Using Machine Learning to Detect Emotions and Predict Human Psychology

Using Machine Learning to Detect Emotions and Predict Human Psychology
Title Using Machine Learning to Detect Emotions and Predict Human Psychology PDF eBook
Author Rai, Mritunjay
Publisher IGI Global
Pages 332
Release 2024-02-26
Genre Psychology
ISBN

Download Using Machine Learning to Detect Emotions and Predict Human Psychology Book in PDF, Epub and Kindle

In the realm of analyzing human emotions through Artificial Intelligence (AI), a myriad of challenges persist. From the intricate nuances of emotional subtleties to the broader concerns of ethical considerations, privacy implications, and the ongoing battle against bias, AI faces a complex landscape when venturing into the understanding of human emotions. These challenges underscore the intricate balance required to navigate the human psyche with accuracy. The book, Using Machine Learning to Detect Emotions and Predict Human Psychology, serves as a guide for innovative solutions in the field of emotion detection through AI. It explores facial expression analysis, where AI decodes real-time emotions through subtle cues such as eyebrow movements and micro-expressions. In speech and voice analysis, the book unveils how AI processes vocal nuances to discern emotions, considering elements like tone, pitch, and language intricacies. Additionally, the power of text analysis is of great importance, revealing how AI extracts emotional tones from diverse textual communications. By weaving these systems together, the book offers a holistic solution to the challenges faced by AI in understanding the complex landscape of human emotions.

Using Machine Learning to Detect Emotions and Predict Human Psychology

Using Machine Learning to Detect Emotions and Predict Human Psychology
Title Using Machine Learning to Detect Emotions and Predict Human Psychology PDF eBook
Author
Publisher
Pages 0
Release 2024
Genre
ISBN 9789798369315

Download Using Machine Learning to Detect Emotions and Predict Human Psychology Book in PDF, Epub and Kindle

Machine and Deep Learning Techniques for Emotion Detection

Machine and Deep Learning Techniques for Emotion Detection
Title Machine and Deep Learning Techniques for Emotion Detection PDF eBook
Author Rai, Mritunjay
Publisher IGI Global
Pages 333
Release 2024-05-14
Genre Psychology
ISBN

Download Machine and Deep Learning Techniques for Emotion Detection Book in PDF, Epub and Kindle

Computer understanding of human emotions has become crucial and complex within the era of digital interaction and artificial intelligence. Emotion detection, a field within AI, holds promise for enhancing user experiences, personalizing services, and revolutionizing industries. However, navigating this landscape requires a deep understanding of machine and deep learning techniques and the interdisciplinary challenges accompanying them. Machine and Deep Learning Techniques for Emotion Detection offer a comprehensive solution to this pressing problem. Designed for academic scholars, practitioners, and students, it is a guiding light through the intricate terrain of emotion detection. By blending theoretical insights with practical implementations and real-world case studies, our book equips readers with the knowledge and tools needed to advance the frontier of emotion analysis using machine and deep learning methodologies.

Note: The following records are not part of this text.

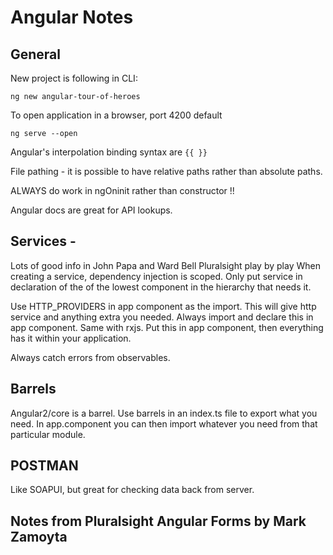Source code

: # Angular Notes

## General

New project is following in CLI:

`ng new angular-tour-of-heroes`

To open application in a browser, port 4200 default

`ng serve --open`

Angular's interpolation binding syntax are `{{ }}`

File pathing - it is possible to have relative paths rather than absolute paths.

ALWAYS do work in ngOninit rather than constructor !!

Angular docs are great for API lookups.

## Services - 
Lots of good info in John Papa and Ward Bell Pluralsight play  by play
When creating a service, dependency injection is scoped.  Only put service in declaration
of the of the lowest component in the hierarchy that needs it.

Use HTTP_PROVIDERS in app component as the import.  This will give http service and anything 
extra you needed.  Always import and declare this in app component.  Same with rxjs.  Put this 
in app component, then everything has it within your application.

Always catch errors from observables.

## Barrels
Angular2/core is a barrel.  Use barrels in an index.ts file to export what you need.  In 
app.component you can then import whatever you need from that particular module.

## POSTMAN
Like SOAPUI, but great for checking data back from server.

## Notes from Pluralsight Angular Forms by Mark Zamoyta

Human-Machine Collaboration and Emotional Intelligence in Industry 5.0

Human-Machine Collaboration and Emotional Intelligence in Industry 5.0
Title Human-Machine Collaboration and Emotional Intelligence in Industry 5.0 PDF eBook
Author Kumar, Nitendra
Publisher IGI Global
Pages 514
Release 2024-07-22
Genre Computers
ISBN

Download Human-Machine Collaboration and Emotional Intelligence in Industry 5.0 Book in PDF, Epub and Kindle

In the rapidly evolving landscape of Industry 5.0, integrating emotional intelligence into the industrial framework is becoming increasingly crucial. Organizations are trying to navigate this uncharted territory and seeking guidance on understanding, implementing, and ethically managing artificial emotional intelligence (AEI). However, the absence of a comprehensive resource addressing these complexities has left a significant void in academic scholarship and industrial practice. Human-Machine Collaboration and Emotional Intelligence in Industry 5.0 offers a holistic exploration of emotion recognition, affective computing, and human-robot interaction. It equips readers with the knowledge and tools to successfully integrate AEI into Industry 5.0, ensuring a harmonious collaboration between humans and machines. This book is a go-to resource for scholars, industry professionals, and decision-makers seeking to leverage emotional intelligence in the Fifth Industrial Revolution by addressing practical implementations, ethical considerations, and real-world impacts.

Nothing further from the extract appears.